== Segment start ==

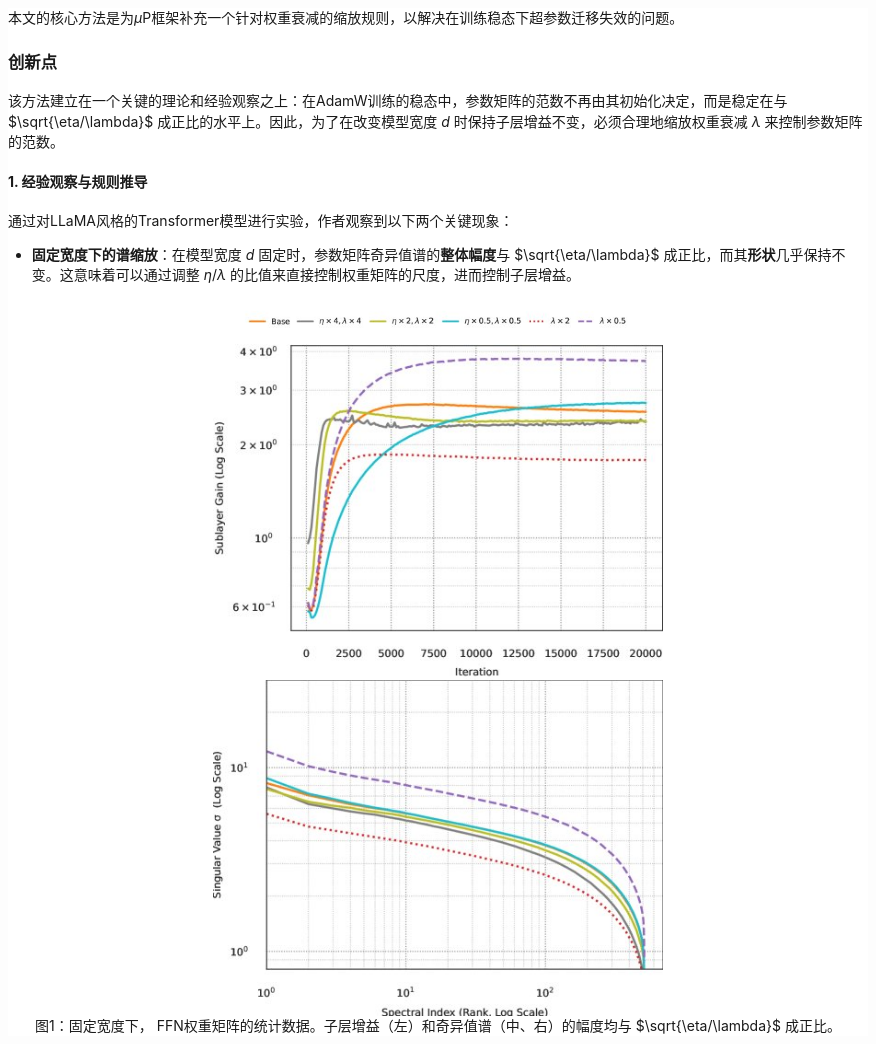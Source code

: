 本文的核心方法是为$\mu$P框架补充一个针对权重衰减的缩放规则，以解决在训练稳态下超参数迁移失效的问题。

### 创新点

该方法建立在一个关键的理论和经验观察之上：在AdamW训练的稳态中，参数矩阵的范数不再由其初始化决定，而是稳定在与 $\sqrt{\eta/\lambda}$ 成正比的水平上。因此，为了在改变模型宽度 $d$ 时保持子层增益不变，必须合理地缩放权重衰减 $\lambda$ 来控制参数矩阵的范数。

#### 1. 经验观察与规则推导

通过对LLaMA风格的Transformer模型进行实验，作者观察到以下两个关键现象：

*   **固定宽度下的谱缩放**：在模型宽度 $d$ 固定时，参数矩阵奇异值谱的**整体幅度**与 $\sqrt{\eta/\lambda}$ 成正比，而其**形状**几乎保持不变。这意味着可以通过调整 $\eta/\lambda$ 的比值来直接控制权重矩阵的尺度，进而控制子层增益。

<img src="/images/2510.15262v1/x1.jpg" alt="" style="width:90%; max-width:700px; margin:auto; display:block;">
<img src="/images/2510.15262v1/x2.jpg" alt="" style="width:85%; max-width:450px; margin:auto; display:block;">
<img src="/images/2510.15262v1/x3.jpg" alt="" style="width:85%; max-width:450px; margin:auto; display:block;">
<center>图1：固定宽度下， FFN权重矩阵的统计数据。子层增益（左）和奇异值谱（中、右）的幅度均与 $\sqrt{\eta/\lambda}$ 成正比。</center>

== Segment end ==

→ **WHAT IS EXPECTED**: How many lines in the records contain the word "width"? Reply with that number only.

→ **SOLVED PROBLEM**: 3